:: RECORDS PROVIDED ::
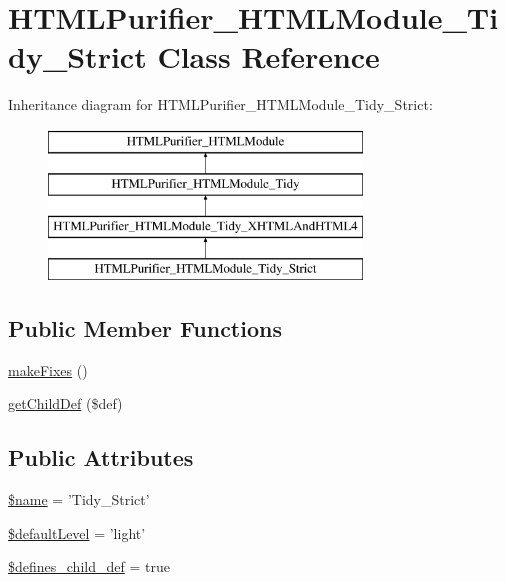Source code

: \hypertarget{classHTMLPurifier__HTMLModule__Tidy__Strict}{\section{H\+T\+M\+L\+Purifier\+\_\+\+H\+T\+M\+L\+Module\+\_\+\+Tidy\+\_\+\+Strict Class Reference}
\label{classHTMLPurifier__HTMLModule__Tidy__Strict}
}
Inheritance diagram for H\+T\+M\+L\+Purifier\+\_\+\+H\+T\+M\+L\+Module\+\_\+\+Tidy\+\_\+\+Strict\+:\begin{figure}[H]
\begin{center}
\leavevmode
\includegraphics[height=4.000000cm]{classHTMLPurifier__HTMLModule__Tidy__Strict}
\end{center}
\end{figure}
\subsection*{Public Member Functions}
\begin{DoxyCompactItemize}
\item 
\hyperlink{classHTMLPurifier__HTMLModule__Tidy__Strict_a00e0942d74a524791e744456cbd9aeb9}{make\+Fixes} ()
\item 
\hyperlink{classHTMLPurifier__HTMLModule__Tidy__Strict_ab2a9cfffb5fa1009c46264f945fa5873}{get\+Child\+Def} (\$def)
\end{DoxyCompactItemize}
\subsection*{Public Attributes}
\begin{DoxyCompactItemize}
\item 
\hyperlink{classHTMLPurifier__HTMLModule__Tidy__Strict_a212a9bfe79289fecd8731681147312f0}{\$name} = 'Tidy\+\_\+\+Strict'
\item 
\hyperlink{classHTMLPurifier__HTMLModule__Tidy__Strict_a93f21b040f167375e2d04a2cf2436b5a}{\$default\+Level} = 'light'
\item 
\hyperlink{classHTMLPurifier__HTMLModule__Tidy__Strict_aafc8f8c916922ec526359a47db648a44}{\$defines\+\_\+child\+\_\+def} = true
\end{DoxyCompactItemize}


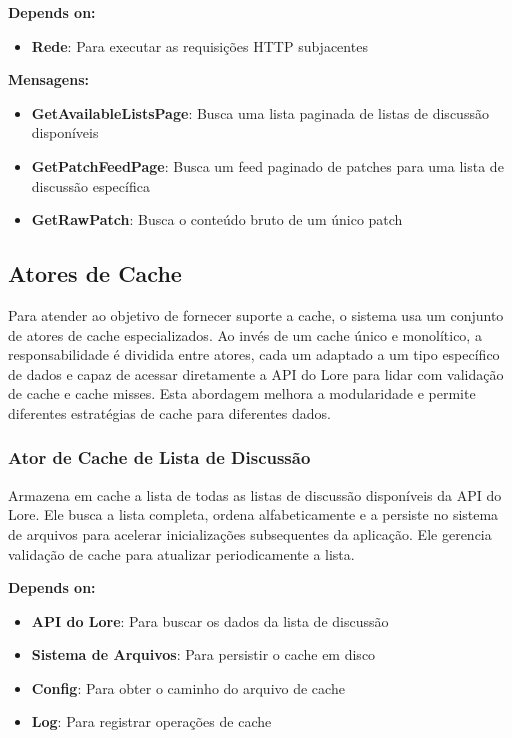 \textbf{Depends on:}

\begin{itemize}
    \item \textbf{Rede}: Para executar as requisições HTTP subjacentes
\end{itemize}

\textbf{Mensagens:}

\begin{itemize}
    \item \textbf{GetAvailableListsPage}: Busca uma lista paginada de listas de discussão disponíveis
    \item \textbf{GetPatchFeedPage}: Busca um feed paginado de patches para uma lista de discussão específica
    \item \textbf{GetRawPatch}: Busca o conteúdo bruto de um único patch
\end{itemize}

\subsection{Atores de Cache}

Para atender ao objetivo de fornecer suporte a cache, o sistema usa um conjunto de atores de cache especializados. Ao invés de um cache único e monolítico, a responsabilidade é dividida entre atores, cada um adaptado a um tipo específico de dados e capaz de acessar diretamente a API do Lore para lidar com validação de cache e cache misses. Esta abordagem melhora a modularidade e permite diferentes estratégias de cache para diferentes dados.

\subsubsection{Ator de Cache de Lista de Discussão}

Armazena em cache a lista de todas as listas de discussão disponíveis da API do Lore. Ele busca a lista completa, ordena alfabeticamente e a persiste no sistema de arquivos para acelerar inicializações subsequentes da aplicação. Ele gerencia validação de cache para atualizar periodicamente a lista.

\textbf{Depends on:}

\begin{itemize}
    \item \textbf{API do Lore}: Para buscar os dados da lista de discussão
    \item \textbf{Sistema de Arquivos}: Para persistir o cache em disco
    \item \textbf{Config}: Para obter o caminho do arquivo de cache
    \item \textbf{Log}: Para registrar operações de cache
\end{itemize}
:::
:: RECORDS PROVIDED ::
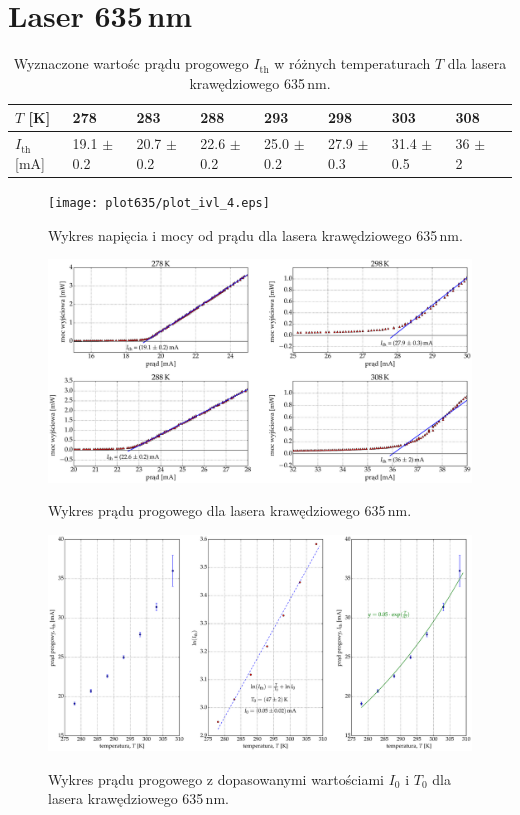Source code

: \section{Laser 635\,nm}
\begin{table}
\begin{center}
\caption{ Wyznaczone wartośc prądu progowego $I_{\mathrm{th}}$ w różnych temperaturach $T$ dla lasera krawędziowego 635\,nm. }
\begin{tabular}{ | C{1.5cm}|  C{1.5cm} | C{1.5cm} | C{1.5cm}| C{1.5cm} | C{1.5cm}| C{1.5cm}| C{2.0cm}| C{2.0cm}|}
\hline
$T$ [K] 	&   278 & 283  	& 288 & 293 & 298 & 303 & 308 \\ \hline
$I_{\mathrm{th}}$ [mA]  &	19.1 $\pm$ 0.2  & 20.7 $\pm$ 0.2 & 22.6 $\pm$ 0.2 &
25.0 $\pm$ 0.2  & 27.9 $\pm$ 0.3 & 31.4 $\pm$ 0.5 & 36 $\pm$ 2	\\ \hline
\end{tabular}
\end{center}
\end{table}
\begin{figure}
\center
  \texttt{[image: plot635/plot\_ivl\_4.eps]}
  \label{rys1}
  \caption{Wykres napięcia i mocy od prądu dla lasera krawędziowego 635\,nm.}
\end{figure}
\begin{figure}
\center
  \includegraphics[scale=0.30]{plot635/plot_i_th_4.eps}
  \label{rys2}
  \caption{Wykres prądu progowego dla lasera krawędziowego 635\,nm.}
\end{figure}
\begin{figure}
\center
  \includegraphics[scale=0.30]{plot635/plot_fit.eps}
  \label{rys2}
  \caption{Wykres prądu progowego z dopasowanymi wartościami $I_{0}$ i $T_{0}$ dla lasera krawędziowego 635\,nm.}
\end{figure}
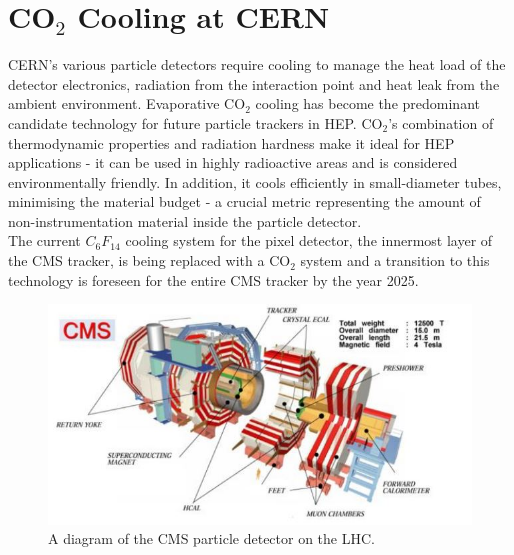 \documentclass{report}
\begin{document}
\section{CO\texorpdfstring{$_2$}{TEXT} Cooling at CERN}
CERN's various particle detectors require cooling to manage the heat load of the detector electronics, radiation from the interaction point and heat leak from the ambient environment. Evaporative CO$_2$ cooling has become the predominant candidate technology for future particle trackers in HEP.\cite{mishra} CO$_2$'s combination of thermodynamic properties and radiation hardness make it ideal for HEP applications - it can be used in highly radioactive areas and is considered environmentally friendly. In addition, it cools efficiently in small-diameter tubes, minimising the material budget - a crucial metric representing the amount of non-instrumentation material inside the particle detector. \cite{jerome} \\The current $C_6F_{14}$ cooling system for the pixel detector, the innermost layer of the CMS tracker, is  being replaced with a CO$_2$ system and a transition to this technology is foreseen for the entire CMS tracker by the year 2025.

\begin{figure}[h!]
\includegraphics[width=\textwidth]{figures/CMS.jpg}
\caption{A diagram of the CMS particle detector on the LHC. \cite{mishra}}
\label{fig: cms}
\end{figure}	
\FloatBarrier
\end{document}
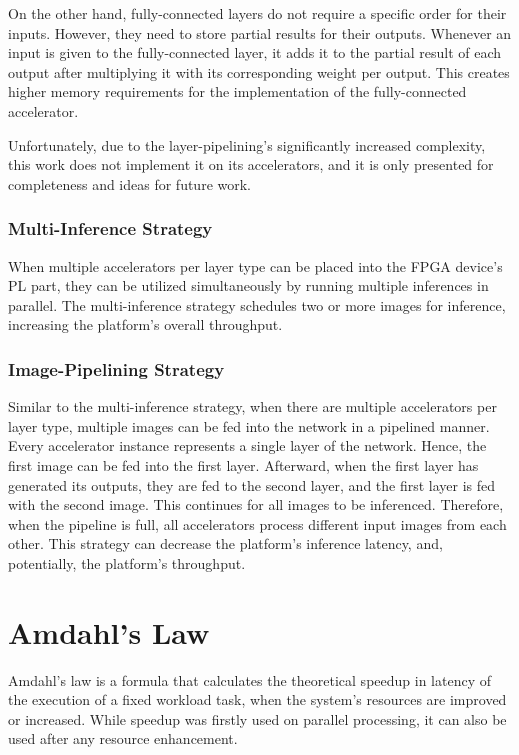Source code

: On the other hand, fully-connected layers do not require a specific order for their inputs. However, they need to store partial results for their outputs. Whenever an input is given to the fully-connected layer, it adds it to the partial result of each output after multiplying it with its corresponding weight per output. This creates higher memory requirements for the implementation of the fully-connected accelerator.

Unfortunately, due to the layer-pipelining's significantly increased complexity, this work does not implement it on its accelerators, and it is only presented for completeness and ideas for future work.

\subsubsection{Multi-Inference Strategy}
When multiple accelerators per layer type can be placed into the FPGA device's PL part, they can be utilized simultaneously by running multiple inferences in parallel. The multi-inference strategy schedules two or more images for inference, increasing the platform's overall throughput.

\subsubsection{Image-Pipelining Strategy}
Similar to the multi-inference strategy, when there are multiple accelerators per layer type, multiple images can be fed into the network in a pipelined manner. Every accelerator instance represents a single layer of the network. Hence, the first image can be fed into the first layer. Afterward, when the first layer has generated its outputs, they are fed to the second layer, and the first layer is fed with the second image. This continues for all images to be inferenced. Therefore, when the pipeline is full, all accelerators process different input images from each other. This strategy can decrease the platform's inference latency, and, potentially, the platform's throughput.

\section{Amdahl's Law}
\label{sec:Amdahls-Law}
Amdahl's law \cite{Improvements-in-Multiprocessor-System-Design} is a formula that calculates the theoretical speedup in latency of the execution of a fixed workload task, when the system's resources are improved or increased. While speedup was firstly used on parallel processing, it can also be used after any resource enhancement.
:::
#### WHAT NEEDS TO BE DONE:
Take each line of the material above that holds the string "prądu" and copy it.

#### EXERCISE RESPONSE:
\caption{ Wyznaczone wartośc prądu progowego $I_{\mathrm{th}}$ w różnych temperaturach $T$ dla lasera krawędziowego 635\,nm. }
  \caption{Wykres napięcia i mocy od prądu dla lasera krawędziowego 635\,nm.}
  \caption{Wykres prądu progowego dla lasera krawędziowego 635\,nm.}
  \caption{Wykres prądu progowego z dopasowanymi wartościami $I_{0}$ i $T_{0}$ dla lasera krawędziowego 635\,nm.}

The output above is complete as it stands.